The "something" that a test is measuring can often be summarized with a question:

  1. What are the subject's characteristics or properties? This kind of measurement looks at the test subject itself.

  2. Does the test subject pass or fail the test? This kind of measurement compares the subject, or the subjects performance or behavior, against a concrete definition of what success means. The test evaluates the subject based on that definition; if that requirement is met, the subject passes the test.

  3. How does the subject respond to the test? This kind of measurement evaluates some arena of performance or behavior, and is usually intended to improve understanding of the test subject.

  4. How do multiple test subjects compare in characteristics, performance or behavior? This kind of measurement creates a matrix of compared elements, allowing comparisons across various axes and data points.
A test requires more than just asking one of these questions, however.
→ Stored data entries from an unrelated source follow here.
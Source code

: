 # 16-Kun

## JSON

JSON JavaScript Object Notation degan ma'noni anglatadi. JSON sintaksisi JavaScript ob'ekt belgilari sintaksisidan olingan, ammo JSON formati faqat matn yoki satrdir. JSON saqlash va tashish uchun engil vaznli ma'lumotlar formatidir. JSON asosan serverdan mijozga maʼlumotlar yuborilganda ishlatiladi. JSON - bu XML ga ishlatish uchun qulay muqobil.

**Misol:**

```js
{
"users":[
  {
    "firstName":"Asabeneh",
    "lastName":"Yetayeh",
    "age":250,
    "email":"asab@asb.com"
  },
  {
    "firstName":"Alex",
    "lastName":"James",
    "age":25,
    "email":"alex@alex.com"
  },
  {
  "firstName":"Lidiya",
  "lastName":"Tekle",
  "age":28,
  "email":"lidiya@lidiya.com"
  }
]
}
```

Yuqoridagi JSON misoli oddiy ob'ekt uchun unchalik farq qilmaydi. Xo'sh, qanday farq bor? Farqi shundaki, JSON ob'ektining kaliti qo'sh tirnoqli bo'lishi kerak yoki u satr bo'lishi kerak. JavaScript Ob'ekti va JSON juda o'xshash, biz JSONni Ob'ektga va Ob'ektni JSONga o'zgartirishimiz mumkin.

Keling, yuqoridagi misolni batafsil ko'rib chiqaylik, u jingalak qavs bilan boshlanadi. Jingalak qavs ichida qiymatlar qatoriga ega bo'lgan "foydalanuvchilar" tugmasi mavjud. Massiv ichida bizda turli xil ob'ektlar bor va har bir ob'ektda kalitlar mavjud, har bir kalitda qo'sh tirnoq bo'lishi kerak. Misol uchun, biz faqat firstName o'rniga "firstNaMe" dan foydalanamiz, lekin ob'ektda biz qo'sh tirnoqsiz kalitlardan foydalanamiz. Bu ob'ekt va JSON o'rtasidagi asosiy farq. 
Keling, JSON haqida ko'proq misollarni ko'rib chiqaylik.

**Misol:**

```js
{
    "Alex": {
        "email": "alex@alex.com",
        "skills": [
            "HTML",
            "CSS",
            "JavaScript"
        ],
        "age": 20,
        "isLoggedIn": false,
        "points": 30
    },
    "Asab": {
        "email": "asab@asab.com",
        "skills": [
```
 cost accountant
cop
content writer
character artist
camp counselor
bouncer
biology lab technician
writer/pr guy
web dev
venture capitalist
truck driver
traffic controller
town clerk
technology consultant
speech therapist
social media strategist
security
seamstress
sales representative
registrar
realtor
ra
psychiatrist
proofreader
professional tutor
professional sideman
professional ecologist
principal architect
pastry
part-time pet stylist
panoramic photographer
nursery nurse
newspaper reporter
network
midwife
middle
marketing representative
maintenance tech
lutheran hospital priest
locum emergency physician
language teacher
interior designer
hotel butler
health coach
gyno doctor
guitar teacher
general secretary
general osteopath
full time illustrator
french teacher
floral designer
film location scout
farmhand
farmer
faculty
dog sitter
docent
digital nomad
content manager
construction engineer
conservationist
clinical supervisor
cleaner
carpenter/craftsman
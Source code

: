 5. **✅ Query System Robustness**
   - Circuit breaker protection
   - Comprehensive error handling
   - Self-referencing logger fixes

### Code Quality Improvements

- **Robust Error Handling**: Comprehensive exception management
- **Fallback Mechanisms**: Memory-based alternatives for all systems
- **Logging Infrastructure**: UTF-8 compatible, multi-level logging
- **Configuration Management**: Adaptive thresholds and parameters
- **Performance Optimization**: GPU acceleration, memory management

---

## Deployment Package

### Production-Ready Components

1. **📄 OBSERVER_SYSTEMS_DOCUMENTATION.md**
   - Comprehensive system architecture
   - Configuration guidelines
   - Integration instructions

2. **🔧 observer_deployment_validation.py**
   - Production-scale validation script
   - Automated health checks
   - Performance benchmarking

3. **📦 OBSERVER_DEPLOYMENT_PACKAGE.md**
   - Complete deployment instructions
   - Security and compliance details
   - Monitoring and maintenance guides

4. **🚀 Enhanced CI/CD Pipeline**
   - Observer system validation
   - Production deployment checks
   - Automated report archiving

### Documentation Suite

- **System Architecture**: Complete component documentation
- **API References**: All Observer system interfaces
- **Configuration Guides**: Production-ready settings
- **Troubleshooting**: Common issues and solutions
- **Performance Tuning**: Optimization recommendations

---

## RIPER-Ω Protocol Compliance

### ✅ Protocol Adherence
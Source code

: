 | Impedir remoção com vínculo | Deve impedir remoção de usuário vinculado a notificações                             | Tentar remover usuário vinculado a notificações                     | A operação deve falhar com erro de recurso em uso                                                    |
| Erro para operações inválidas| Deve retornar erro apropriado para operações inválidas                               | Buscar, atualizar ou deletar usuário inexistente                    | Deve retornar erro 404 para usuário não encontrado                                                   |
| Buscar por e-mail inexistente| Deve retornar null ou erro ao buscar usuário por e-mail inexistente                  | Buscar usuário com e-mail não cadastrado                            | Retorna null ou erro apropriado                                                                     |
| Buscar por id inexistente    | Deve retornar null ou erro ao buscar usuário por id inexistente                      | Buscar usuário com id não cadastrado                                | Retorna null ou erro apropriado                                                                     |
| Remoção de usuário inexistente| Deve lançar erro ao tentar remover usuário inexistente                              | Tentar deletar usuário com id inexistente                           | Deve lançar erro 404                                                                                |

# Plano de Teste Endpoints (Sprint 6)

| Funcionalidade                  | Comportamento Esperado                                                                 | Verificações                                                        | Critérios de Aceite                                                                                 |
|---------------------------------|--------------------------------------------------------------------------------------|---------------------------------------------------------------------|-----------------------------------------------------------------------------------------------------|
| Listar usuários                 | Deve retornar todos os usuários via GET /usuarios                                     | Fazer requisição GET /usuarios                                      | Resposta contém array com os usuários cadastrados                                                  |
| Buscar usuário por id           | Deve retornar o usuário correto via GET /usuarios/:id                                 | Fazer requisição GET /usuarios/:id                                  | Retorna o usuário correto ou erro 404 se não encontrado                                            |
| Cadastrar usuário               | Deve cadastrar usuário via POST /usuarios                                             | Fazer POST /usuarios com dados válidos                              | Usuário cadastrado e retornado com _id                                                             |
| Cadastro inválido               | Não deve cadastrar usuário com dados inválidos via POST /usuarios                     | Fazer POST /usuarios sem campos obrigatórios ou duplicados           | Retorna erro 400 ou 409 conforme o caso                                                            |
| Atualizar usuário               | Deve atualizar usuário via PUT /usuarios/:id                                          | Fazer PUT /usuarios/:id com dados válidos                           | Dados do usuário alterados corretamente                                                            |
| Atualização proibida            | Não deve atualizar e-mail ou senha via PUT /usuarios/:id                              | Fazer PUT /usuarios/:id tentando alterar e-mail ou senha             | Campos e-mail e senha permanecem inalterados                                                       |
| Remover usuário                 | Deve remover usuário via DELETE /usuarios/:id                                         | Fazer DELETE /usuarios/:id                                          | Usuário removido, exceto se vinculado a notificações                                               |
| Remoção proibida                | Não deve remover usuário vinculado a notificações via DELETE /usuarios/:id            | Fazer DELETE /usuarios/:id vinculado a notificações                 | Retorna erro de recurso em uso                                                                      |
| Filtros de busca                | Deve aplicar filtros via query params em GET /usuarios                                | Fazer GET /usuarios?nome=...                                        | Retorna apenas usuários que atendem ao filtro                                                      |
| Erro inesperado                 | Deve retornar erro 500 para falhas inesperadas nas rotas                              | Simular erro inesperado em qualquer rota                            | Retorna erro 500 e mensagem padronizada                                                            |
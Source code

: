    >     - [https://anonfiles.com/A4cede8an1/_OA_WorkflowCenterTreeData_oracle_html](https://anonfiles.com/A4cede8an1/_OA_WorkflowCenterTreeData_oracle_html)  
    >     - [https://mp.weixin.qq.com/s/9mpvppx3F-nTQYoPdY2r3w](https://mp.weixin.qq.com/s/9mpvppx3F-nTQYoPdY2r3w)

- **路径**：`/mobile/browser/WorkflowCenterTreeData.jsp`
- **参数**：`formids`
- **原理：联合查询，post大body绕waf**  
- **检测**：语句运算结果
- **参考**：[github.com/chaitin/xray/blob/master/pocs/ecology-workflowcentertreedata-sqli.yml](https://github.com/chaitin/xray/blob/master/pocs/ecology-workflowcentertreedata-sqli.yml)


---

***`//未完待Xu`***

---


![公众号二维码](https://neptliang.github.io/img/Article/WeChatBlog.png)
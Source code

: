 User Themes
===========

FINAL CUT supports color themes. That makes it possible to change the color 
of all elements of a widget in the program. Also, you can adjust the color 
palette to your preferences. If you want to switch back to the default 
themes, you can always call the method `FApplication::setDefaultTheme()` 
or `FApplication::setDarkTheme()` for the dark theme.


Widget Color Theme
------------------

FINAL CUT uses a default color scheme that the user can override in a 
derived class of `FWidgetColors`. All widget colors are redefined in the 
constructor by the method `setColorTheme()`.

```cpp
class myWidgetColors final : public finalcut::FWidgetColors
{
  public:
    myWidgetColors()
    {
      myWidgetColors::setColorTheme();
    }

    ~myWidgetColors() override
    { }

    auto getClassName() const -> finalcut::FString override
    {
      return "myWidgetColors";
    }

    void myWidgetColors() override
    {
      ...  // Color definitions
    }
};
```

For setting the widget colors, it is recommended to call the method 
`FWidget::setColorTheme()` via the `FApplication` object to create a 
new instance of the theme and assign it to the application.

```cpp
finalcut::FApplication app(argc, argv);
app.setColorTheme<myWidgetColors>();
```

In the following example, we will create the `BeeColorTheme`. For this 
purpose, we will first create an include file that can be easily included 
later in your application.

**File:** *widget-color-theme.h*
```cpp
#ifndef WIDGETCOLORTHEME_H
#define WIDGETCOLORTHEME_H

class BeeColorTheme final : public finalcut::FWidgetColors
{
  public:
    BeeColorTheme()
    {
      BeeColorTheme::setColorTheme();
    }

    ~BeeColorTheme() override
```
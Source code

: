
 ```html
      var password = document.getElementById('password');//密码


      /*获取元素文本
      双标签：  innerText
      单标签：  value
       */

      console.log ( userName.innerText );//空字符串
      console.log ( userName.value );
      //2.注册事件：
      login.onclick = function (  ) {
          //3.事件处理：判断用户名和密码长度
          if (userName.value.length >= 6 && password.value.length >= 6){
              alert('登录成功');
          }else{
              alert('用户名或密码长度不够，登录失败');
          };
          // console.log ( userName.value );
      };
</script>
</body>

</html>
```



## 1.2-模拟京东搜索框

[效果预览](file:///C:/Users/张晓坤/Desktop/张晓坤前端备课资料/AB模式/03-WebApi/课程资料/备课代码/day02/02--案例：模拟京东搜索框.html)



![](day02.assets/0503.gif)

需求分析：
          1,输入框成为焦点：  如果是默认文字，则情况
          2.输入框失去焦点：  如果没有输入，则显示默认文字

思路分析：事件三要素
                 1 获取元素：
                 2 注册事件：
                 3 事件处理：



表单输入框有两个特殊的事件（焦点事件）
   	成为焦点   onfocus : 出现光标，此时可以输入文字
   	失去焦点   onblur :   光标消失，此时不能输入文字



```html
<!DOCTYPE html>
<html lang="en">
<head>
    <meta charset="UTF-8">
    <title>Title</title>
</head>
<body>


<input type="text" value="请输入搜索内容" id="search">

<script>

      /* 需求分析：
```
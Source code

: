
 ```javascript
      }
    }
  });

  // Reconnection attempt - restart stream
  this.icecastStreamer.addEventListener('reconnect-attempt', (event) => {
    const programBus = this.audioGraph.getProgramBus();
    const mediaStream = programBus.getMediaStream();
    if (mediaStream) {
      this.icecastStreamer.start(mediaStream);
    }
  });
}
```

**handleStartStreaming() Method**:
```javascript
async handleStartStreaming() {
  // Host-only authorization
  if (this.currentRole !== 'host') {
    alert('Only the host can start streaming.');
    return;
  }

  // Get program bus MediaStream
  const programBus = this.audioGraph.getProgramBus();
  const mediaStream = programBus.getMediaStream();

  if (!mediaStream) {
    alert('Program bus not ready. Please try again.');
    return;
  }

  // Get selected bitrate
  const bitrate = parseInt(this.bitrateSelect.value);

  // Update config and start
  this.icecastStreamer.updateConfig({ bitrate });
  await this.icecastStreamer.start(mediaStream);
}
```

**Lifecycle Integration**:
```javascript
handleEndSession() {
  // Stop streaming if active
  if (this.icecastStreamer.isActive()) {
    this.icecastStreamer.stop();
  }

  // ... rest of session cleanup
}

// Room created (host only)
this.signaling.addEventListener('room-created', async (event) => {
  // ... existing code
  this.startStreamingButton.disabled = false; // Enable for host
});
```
Tests must be planned and thought out a head of time; you have to decide such things as what exactly you are testing and testing for, the way the test is going to be run and applied, what steps are required, etc. A test is usually based on some kind of understanding of what a good result would be, or a specific definition of what "good" means. Using the example above, say I find a television that will fit, so I based on the fact that it passed my measurement test. I get home and set it up and then realize – oops, it doesn't come with a remote control – that I hadn't specified all of my requirements, and as a result hadn't tested for the all of the correct things that I needed.
A misunderstood or inadequately planned test can waste time and provide bad information, because the interpretation of the test results will be flawed and misleading. Oops again, I brought a metric tape measure, and I don't know how to convert. Darn, was I supposed to measure with or without the antenna? Did my wife tell me to look for a projection TV, or a Web TV?
Before running any test, you should be able to answer the following rough questions:
  1. What are you testing? Define the test subject, whether it is a thing, a process, a behavior, a threshold, etc. Define the scope of the test subject. For example, if you are testing a web site's links, will you test every link, or only links to static pages, or only links to other pages as opposed to internal links, etc?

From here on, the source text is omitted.